As shown in FIG. 2D, lateral side surfaces of the conductive contacts 164 may be laterally adjacent and in physical contact with inner lateral side surfaces of the strapping structures 166 along interfaces 178 (e.g., vertical interfaces) to improve metal-to-metal contact therebetween. Since the conductive contacts 164 are formed laterally adjacent to and directly contacting the strapping structures 166, the conductive liner material 170 and the High-K dielectric material 172 do not laterally (e.g., horizontally) intervene between the conductive contacts 164 and the strapping structures 166. Accordingly, portions of the conductive contacts 164 may be formed directly adjacent to (e.g., in the X-direction, in the Y-direction) the strapping structures 166 of the individual steps 122. Alternatively, at least one material (e.g., the conductive liner material 170) may horizontally intervene between the conductive contacts 164 and the strapping structures 166. In either instance, the conductive contacts 164 may be formed directly adjacent to the strapping structures 166.

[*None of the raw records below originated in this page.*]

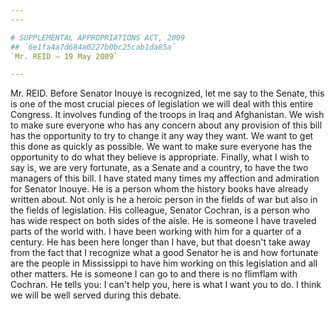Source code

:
 ```yaml
---
---

# SUPPLEMENTAL APPROPRIATIONS ACT, 2009
## `6e1fa4a7d684a0227b0bc25cab1da85a`
`Mr. REID — 19 May 2009`

---
```



Mr. REID. Before Senator Inouye is recognized, let me say to the 
Senate, this is one of the most crucial pieces of legislation we will 
deal with this entire Congress. It involves funding of the troops in 
Iraq and Afghanistan. We wish to make sure everyone who has any concern 
about any provision of this bill has the opportunity to try to change 
it any way they want. We want to get this done as quickly as possible. 
We want to make sure everyone has the opportunity to do what they 
believe is appropriate. Finally, what I wish to say is, we are very 
fortunate, as a Senate and a country, to have the two managers of this 
bill. I have stated many times my affection and admiration for Senator 
Inouye. He is a person whom the history books have already written 
about. Not only is he a heroic person in the fields of war but also in 
the fields of legislation. His colleague, Senator Cochran, is a person 
who has wide respect on both sides of the aisle. He is someone I have 
traveled parts of the world with. I have been working with him for a 
quarter of a century. He has been here longer than I have, but that 
doesn't take away from the fact that I recognize what a good Senator he 
is and how fortunate are the people in Mississippi to have him working 
on this legislation and all other matters. He is someone I can go to 
and there is no flimflam with Cochran. He tells you: I can't help you, 
here is what I want you to do. I think we will be well served during 
this debate.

In some instances, regions 180 (e.g., lateral seams) of the conductive fill material 162 of the conductive contacts 164 are formed within the strapping structures 166 during fabrication of the microelectronic device structure 100′. The regions 180 may be a product of material formation (e.g., deposition) processes used to form the conductive fill material 162 of the conductive contacts 164. For example, the regions 180 may include laterally extending seams within portions (e.g., central portions) of the strapping structures 166 adjacent to (e.g., substantially surrounding) the conductive contacts 164, as shown in FIG. 2D. The regions 180 may be responsive, at least in part, to portions of the conductive material 168 being formed within the openings 130 (FIG. 2A) of the conductive contacts 164 during formation of the conductive material 168 of the conductive structures 152. The regions 180 of the conductive fill material 162 may horizontally project outward relative to adjacent (e.g., vertically extending) portions of the conductive fill material 162 within the conductive contacts 164 as a result of the conductive material 168 being formed prior to forming the conductive fill material 162 of the conductive contacts 164.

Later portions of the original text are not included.